■ Directions for this task:
Transcribe exactly every line from the one with "practical constraints |" to the last line of the listing below, including both.

*** Given data

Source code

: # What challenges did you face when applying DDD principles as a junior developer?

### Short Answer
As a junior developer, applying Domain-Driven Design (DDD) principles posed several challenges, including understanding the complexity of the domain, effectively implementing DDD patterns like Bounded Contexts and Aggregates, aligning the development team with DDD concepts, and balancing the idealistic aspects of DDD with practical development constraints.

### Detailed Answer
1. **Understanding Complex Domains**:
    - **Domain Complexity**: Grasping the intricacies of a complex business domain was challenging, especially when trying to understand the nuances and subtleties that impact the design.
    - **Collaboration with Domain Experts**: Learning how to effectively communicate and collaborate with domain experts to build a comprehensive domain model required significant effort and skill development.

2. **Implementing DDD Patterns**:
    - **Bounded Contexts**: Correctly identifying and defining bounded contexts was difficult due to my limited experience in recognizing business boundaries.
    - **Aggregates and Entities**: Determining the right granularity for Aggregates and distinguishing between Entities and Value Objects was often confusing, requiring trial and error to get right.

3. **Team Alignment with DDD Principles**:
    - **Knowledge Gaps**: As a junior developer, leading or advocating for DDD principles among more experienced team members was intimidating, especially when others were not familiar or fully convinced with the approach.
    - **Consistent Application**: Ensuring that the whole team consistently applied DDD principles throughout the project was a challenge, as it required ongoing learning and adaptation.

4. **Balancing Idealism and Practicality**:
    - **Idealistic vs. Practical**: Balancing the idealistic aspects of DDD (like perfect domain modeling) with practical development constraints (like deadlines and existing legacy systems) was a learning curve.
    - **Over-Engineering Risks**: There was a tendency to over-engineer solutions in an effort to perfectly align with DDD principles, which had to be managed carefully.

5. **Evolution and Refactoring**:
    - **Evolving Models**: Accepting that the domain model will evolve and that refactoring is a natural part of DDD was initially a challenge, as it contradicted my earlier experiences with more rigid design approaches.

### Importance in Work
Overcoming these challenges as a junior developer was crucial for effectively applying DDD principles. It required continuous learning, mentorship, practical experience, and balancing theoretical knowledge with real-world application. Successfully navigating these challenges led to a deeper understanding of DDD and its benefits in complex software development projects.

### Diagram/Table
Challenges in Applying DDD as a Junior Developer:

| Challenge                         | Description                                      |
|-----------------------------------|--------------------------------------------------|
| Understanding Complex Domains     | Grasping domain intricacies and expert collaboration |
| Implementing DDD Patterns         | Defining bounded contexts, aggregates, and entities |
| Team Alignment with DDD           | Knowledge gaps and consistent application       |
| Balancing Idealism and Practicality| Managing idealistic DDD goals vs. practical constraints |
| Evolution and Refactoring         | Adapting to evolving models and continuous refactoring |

******

■ Task response:
| Balancing Idealism and Practicality| Managing idealistic DDD goals vs. practical constraints |
| Evolution and Refactoring         | Adapting to evolving models and continuous refactoring |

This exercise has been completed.